Tales from the Trenches: All Through the Night

Wherein our hero spends the wee hours staring down servers, rustling up disks, reaching out for help, and pondering his own stupidity.

It was one of those straightforward “I’ve-done-this-a-million-times-before/should-only-take-a-couple-of-hours” kinds of projects. The task at hand: Install industry-standard backup software (ARCserveIT) onto industry-standard servers (Compaq ProLiants) running an industry-standard operating system (Windows NT 4.0, SP 5) equipped with industry-standard tape drives (Exabyte DATs). I had it all figured out. At about 8 p.m. on a Friday evening, I’d head on over to the co-location facility where our e-commerce servers were housed, pop in the ARCserveIT CD, and make a few mouse clicks. Next, I’d make a test backup, configure the backup schedules, and bring our production Web site back up. I told my wife I’d be home by 11.
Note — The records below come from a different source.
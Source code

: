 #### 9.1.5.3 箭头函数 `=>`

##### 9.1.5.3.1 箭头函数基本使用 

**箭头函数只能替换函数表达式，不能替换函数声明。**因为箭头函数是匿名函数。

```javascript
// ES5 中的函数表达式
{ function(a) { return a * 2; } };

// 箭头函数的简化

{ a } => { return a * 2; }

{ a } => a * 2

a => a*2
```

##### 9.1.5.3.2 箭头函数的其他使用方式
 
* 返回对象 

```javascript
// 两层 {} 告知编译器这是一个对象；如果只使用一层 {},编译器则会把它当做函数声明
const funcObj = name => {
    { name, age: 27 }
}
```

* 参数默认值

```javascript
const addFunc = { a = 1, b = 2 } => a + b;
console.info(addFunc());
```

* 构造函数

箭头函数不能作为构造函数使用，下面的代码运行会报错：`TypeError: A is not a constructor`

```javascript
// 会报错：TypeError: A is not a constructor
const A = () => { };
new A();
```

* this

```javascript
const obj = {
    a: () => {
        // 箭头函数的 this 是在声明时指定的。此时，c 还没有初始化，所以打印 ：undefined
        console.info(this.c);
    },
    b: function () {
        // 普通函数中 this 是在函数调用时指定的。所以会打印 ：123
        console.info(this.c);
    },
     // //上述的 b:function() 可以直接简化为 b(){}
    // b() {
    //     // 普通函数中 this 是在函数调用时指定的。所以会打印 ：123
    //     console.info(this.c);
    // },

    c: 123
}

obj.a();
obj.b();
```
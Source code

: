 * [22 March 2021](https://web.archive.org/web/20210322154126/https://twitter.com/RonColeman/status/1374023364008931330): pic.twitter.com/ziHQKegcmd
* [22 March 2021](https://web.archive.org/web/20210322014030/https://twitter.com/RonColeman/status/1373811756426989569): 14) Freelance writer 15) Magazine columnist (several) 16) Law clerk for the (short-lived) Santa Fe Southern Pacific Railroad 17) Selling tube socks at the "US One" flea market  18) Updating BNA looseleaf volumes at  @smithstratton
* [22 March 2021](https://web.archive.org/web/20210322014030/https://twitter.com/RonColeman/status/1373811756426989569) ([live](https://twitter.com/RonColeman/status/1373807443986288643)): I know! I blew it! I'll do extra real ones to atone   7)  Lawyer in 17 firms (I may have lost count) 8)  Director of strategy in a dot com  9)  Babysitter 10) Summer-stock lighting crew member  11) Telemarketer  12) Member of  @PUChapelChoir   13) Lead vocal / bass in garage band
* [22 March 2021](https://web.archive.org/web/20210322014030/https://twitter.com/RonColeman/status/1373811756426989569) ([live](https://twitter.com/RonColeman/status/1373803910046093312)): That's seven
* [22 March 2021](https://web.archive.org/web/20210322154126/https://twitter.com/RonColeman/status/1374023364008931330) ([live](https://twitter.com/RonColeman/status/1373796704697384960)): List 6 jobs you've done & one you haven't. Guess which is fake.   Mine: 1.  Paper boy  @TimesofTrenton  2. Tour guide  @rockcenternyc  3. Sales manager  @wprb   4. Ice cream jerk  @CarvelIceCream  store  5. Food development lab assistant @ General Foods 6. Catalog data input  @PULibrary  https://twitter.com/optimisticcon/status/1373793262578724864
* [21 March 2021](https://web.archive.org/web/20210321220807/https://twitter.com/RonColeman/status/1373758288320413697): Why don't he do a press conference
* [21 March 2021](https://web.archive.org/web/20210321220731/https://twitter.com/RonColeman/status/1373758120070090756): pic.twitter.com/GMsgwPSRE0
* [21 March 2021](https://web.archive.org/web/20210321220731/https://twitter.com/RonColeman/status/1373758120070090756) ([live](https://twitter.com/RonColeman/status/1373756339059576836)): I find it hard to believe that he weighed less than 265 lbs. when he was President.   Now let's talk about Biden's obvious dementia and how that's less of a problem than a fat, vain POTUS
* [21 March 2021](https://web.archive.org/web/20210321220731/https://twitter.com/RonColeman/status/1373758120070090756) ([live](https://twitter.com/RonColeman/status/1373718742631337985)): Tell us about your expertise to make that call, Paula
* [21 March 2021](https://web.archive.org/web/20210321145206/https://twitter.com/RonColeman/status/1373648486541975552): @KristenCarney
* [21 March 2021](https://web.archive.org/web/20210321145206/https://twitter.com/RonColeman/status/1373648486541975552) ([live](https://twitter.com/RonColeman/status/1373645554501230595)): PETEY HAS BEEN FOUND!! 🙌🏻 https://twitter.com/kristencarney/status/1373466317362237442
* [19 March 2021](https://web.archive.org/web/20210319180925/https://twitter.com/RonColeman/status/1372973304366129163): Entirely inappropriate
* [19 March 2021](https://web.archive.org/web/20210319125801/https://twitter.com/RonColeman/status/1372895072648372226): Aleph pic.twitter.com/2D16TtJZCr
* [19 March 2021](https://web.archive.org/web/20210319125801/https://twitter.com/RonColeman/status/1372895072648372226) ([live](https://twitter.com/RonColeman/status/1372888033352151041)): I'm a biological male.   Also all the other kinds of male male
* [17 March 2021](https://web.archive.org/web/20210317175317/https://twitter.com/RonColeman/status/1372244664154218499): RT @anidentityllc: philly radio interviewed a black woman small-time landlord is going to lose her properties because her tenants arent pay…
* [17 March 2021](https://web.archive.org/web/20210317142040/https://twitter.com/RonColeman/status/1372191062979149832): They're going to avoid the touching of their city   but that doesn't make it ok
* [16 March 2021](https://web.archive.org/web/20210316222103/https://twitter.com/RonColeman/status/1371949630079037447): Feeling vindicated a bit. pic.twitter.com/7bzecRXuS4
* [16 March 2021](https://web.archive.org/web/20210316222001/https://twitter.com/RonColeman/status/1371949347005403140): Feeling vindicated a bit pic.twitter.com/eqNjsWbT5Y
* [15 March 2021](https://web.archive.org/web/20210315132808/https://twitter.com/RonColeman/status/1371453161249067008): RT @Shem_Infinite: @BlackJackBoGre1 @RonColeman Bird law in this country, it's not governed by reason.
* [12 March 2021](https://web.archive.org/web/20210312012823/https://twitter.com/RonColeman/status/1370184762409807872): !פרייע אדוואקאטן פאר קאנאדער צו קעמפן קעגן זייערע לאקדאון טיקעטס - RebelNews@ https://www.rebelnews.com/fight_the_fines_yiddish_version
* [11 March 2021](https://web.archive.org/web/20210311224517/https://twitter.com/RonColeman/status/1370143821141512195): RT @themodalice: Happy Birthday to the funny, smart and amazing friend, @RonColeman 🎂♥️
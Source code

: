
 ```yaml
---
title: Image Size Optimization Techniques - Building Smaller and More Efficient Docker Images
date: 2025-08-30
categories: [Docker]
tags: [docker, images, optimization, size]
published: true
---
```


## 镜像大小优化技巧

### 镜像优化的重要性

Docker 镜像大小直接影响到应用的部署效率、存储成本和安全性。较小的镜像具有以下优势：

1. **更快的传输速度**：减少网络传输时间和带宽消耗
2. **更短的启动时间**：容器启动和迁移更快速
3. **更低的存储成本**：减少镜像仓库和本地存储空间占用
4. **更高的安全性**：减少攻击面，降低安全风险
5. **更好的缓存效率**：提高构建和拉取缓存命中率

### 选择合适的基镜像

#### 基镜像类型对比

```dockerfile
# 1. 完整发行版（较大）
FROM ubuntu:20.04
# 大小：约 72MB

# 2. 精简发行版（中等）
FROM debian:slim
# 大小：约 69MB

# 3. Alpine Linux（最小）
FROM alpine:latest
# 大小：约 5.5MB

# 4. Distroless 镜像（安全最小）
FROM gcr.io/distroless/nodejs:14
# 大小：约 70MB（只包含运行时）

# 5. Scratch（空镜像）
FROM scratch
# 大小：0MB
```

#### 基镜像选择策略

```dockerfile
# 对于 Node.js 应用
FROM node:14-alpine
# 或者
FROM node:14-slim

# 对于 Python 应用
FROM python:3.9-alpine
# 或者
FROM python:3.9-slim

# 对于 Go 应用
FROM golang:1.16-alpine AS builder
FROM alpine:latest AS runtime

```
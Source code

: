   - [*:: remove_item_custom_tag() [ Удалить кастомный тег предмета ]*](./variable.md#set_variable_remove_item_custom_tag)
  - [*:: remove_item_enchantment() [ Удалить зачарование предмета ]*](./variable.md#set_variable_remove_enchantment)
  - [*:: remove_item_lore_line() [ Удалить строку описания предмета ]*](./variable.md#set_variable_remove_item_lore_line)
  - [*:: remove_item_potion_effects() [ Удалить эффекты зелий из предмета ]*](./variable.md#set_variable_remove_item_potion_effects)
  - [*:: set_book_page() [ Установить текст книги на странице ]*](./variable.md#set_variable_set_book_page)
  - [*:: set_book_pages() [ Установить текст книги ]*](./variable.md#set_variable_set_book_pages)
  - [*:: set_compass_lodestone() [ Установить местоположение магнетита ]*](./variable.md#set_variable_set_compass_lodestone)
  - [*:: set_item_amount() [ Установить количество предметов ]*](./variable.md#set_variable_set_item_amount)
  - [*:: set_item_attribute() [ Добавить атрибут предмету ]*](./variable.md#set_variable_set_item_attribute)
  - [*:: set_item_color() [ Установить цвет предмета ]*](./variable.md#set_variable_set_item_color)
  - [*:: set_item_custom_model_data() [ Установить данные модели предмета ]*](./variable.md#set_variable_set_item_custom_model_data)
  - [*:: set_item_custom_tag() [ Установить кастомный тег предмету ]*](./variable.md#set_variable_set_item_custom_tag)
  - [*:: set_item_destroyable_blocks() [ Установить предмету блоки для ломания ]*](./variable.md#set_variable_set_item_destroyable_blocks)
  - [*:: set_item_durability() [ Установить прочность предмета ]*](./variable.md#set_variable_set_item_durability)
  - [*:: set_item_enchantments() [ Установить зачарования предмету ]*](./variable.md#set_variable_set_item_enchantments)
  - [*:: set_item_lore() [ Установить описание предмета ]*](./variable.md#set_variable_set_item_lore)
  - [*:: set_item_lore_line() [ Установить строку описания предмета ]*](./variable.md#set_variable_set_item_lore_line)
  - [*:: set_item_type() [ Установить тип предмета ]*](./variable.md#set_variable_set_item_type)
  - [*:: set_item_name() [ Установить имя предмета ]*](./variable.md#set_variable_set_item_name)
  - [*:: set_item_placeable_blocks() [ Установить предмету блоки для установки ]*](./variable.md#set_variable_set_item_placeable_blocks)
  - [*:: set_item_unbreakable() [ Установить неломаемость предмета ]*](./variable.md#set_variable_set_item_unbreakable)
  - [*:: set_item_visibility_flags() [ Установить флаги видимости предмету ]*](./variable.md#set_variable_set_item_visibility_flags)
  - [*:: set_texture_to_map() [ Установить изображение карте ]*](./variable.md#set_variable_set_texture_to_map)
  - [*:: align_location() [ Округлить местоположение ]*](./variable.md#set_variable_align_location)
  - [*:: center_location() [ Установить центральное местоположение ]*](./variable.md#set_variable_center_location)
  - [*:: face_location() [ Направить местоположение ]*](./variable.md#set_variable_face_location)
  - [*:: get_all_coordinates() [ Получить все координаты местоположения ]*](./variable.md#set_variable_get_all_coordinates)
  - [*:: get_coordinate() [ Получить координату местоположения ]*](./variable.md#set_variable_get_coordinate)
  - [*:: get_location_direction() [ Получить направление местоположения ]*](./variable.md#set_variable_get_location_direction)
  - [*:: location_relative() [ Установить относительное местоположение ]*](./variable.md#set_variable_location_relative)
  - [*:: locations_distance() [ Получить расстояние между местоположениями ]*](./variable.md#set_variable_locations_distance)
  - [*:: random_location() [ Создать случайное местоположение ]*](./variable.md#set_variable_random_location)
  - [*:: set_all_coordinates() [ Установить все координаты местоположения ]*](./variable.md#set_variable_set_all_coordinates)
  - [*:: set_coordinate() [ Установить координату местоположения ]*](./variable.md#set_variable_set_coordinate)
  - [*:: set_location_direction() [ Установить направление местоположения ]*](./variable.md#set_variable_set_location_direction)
When I finally walked out of the data center the next morning, almost 12 hours later, and got in my car to drive home, I reflected on the night’s events.

8 p.m., Friday Evening

Sitting in my office, I go over the game plan. Six NT servers run the company’s Internet e-commerce site. Three of them have internal SCSI tape drives and are currently running NT Backup. I have three ARCserveIT Enterprise licenses, along with a few open file and SQL Server agents. Management has agreed to having our 24x7 site down for a few hours so I can install and configure ARCserveIT.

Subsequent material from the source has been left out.